Instructions to follow >> All entries below are to be set down again exactly as given.

BEGIN

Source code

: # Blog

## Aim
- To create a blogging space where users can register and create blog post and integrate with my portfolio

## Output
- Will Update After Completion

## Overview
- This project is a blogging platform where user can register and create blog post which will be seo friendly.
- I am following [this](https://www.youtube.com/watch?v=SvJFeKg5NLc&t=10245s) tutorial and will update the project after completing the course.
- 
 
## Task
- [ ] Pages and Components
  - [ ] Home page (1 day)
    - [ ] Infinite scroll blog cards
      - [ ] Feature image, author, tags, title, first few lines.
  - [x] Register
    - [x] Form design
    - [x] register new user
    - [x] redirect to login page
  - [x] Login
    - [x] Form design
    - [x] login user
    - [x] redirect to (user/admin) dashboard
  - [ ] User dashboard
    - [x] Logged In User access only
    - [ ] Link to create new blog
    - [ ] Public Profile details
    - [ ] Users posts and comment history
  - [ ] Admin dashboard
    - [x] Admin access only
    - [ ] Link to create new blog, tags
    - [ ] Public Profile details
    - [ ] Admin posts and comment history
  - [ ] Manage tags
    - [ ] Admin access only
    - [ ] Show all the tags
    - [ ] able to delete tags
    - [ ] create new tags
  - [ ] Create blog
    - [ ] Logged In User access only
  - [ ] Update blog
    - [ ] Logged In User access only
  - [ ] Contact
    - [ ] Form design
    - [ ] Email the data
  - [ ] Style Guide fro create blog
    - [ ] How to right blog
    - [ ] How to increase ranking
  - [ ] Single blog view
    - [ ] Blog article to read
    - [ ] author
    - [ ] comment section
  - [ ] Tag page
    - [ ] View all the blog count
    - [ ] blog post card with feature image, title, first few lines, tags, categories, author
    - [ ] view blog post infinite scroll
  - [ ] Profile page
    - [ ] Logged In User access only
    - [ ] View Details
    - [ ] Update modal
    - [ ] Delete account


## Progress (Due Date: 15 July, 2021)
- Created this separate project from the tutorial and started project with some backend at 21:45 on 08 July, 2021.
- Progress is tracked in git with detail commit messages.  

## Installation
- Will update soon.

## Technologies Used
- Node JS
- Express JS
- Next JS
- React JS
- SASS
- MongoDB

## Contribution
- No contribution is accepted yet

END

Response box >>
Source code

: # Blog

## Aim
- To create a blogging space where users can register and create blog post and integrate with my portfolio

## Output
- Will Update After Completion

## Overview
- This project is a blogging platform where user can register and create blog post which will be seo friendly.
- I am following [this](https://www.youtube.com/watch?v=SvJFeKg5NLc&t=10245s) tutorial and will update the project after completing the course.
- 
 
## Task
- [ ] Pages and Components
  - [ ] Home page (1 day)
    - [ ] Infinite scroll blog cards
      - [ ] Feature image, author, tags, title, first few lines.
  - [x] Register
    - [x] Form design
    - [x] register new user
    - [x] redirect to login page
  - [x] Login
    - [x] Form design
    - [x] login user
    - [x] redirect to (user/admin) dashboard
  - [ ] User dashboard
    - [x] Logged In User access only
    - [ ] Link to create new blog
    - [ ] Public Profile details
    - [ ] Users posts and comment history
  - [ ] Admin dashboard
    - [x] Admin access only
    - [ ] Link to create new blog, tags
    - [ ] Public Profile details
    - [ ] Admin posts and comment history
  - [ ] Manage tags
    - [ ] Admin access only
    - [ ] Show all the tags
    - [ ] able to delete tags
    - [ ] create new tags
  - [ ] Create blog
    - [ ] Logged In User access only
  - [ ] Update blog
    - [ ] Logged In User access only
  - [ ] Contact
    - [ ] Form design
    - [ ] Email the data
  - [ ] Style Guide fro create blog
    - [ ] How to right blog
    - [ ] How to increase ranking
  - [ ] Single blog view
    - [ ] Blog article to read
    - [ ] author
    - [ ] comment section
  - [ ] Tag page
    - [ ] View all the blog count
    - [ ] blog post card with feature image, title, first few lines, tags, categories, author
    - [ ] view blog post infinite scroll
  - [ ] Profile page
    - [ ] Logged In User access only
    - [ ] View Details
    - [ ] Update modal
    - [ ] Delete account


## Progress (Due Date: 15 July, 2021)
- Created this separate project from the tutorial and started project with some backend at 21:45 on 08 July, 2021.
- Progress is tracked in git with detail commit messages.  

## Installation
- Will update soon.

## Technologies Used
- Node JS
- Express JS
- Next JS
- React JS
- SASS
- MongoDB

## Contribution
- No contribution is accepted yet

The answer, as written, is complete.